Slips/ Kick Checking
Head movement when boxing is one of the most important forms of defense aside from covering up. The downside to covering up is your lack of vision while moving your head and slipping punches allows you to keep your eyes on your opponent while avoiding a strike.
Slipping has the added benefit of frustrating your opponent and forcing him to use energy inefficiently. When you make your opponent miss, the power he put into that punch is now gone with little or no impact depending on how fast you slip. The more they miss, the more frustrated they get, and the more it will have an effect later in the fight.
Checking kicks is along the same vein as blocking a punch in that it minimizes the impact of the strike being thrown against you. The idea behind checking a kick is to determine where your opponents kick lands.
Rather than landing on the soft tissue and muscle of your thigh or calf, the kick lands on the tougher, firmer shin bone.
While this can be painful without shin guards, it is ultimately less painful than taking kick to your quads and hamstrings.

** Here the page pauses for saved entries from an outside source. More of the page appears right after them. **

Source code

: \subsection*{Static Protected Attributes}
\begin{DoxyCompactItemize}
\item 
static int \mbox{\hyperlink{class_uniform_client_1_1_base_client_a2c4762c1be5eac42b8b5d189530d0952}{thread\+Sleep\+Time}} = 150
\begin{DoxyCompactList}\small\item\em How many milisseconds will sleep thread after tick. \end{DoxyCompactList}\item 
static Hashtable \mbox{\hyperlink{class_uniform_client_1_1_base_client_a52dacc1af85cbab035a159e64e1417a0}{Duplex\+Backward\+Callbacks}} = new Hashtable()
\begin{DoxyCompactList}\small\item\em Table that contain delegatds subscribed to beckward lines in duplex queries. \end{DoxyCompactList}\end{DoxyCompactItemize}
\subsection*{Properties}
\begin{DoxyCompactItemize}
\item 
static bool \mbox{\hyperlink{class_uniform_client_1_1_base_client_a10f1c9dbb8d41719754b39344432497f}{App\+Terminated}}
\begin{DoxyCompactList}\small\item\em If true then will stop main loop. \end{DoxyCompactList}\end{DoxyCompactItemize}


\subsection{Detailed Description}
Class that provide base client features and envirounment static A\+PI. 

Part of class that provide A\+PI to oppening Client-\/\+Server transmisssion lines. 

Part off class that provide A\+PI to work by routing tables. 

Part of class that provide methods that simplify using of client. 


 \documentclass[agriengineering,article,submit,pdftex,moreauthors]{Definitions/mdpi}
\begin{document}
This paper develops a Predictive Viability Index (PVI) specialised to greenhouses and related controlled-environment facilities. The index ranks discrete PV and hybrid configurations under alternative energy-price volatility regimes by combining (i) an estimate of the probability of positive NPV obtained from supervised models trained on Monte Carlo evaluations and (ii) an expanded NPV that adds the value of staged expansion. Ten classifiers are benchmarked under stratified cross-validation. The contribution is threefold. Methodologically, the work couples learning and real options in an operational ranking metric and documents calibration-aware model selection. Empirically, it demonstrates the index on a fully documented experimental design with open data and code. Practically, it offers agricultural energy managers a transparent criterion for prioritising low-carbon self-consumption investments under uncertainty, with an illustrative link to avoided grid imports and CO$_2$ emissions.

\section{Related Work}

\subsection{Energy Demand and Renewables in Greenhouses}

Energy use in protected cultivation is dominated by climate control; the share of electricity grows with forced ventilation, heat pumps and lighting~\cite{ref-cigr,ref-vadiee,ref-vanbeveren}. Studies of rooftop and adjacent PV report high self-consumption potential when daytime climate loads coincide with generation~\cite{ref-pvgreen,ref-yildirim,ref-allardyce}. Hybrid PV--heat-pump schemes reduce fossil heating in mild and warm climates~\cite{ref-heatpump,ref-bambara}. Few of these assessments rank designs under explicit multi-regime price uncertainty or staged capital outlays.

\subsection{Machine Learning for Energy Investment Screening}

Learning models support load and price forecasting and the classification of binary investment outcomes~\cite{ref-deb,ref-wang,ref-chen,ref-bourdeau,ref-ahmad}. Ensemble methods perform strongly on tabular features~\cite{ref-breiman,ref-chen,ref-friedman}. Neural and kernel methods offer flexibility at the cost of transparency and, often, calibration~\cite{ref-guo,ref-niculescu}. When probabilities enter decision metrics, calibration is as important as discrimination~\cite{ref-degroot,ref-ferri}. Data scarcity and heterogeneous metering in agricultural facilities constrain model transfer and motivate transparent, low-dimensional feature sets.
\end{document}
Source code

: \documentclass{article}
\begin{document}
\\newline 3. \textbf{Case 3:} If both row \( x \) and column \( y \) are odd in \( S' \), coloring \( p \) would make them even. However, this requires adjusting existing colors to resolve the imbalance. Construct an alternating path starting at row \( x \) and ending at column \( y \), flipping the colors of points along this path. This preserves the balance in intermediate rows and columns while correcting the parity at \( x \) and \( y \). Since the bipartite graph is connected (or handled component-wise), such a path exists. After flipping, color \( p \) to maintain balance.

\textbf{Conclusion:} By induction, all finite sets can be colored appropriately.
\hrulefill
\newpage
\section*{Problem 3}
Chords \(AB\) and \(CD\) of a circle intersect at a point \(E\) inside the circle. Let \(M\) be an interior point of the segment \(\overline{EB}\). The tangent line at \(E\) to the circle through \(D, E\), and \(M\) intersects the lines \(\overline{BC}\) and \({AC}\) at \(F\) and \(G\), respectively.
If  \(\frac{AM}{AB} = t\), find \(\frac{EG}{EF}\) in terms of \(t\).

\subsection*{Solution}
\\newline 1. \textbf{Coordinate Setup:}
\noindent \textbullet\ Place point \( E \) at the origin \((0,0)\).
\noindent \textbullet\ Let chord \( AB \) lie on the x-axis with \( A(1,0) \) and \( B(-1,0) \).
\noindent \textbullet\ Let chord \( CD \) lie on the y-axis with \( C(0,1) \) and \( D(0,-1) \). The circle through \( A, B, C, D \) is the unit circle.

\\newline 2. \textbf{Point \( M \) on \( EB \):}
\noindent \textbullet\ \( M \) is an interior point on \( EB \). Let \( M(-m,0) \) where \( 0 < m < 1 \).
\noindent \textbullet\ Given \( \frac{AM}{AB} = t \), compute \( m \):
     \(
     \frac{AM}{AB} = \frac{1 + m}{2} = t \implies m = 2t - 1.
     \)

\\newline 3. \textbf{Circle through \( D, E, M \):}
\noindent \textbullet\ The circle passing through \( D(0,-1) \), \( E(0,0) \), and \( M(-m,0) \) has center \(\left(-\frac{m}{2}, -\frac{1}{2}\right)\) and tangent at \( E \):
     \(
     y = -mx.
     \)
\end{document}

If anyone has followed UFC for any length of time, they are most likely familiar with Anderson Silva’s broken leg in 2012. His injury was a result of Chris Weidman timing Silva’s kicks and effectively checking them time and again.
Anyone starting MMA training should learn to use checks as a defense with an understanding that they can be used as an offensive tool as well.
Obviously this a very short list of techniques to learn in MMA and they may not seem like the flashiest moves in the world and that is by design.
Fundamentals win fights more often than not. Granted there’s a lot of complicated and effective moves, but the basis of all those moves are the fundamentals.
A strong foundation in the fundamentals and proficiency therein will greatly improve your experiences in the cage should you decide to use them there.
This list is also a decent measure of the quality of the gym you plan on training at. If they don’t teach you these moves at some point in the first few weeks of your training, it’s probably not the greatest gym in the world and you might want to train elsewhere.